RP66V1 Performance¶

This describes the performance of processing RP66V1 binary files by TotalDepth.

Note

This data refers to version 0.3.0 and may or may not be relavent to the current version, 0.4.0.

Scanning RP66V1 to produce an HTML Summary¶

The tast set was around 100+ files that ranged in size from 80kb to 4GB totalling 17GB. The average file size was about 150Mb. These tests were run on a 2.7 GHz Intel Core i7 machine with 4 cores and hyper-threading.

An archive of RP66V1 can be scanned to provide a summary in HTML by TotalDepth.RP66V1.ScanHTML This produces and HTML page with every EFLR and a summary of all the log frame data. This is exposed as a command line tool tdrp66v1scanhtml.

By default this processes every byte of the file so can take a long time with large files. Here is the execution time for processing all frames by RP66V1 file size and the size of each HTML file produced.

../_images/RP66V1_ScanHTML_time_size.svg.png

The asymptotic processing rate is around 800 ms/Mb.

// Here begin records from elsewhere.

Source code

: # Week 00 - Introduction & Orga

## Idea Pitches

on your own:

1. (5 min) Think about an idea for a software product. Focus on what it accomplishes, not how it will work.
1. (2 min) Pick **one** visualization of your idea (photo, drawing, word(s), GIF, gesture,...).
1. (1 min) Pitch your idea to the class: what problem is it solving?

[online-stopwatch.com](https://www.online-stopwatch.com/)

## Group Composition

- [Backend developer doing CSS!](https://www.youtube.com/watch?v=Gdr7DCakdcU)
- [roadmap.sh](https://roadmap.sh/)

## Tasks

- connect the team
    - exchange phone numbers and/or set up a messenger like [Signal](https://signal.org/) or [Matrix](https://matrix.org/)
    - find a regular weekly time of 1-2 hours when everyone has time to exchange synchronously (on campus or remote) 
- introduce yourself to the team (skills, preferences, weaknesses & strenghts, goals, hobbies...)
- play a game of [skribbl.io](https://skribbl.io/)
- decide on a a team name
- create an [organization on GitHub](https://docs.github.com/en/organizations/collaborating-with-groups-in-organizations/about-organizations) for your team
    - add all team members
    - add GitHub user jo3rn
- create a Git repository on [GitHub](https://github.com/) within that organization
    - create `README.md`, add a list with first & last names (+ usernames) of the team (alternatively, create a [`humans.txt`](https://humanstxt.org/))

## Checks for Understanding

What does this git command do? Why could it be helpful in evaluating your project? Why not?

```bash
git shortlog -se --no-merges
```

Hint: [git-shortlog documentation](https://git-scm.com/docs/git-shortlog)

And here is the memory and CPU usage:

../_images/RP66V1_ScanHTML_process.svg.png

Performance Improvements¶

With very large sets of frame data not every frame needs to be processed. The option --frame-slice can be used to sample a subset of frames. For example:

--frame-slice=1024,2048,64 will process every 64th frame from frame 1024 to 2048
--frame-slice=64 will process only 64 frames of those available (roughly evenly spaced from those available).

Multiprocessing will help proportionally. In one test case the processing time for the archive fell from 11,000 seconds to 800 seconds using --frame-slice=,,64 and --jobs=4 on a four core machine. The performance improvement of around x15 was attributed to x5 (frame slicing) and x3 (multiprocessing).

Converting RP66V1 to LAS¶

The test set was around 52 files that ranged in size from 400kb to 2.2GB totalling 12GB in all. The average file size was about 235Mb. These tests were run on a 2.7 GHz Intel Core i7 machine with 4 cores and hyper-threading.

An Example File¶

An example file in the tests archive is 2GB in size and contains this Log Pass, the size of the numpy frame to hold all the data is also shown:

Frame Array	Channels	Frames	Spacing	Size of Numpy array (bytes)
1B (O: 35 C: 0)	12	653880	0.1 inch	31,386,240
2B (O: 35 C: 0)	6	326940	0.2 inch	7,846,560
10B (O: 35 C: 0)	19	65388	1 inch	10,200,528
15B (O: 35 C: 0)	14	43592	1.5 inch	2,441,152
20B (O: 35 C: 0)	83	32694	2 inch	10,462,080
60B (O: 35 C: 0)	204	10899	6 inch	2,294,980,632
120B (O: 35 C: 0)	6	5449	12 inch	11,028,776

The 60B Frame Array contains some complex waveform data. Processing this produces seven LAS files, each LAS file contains all the parameter data and data from a single Frame Array. Depending on the frame slice the following processing times and LAS sizes were observed.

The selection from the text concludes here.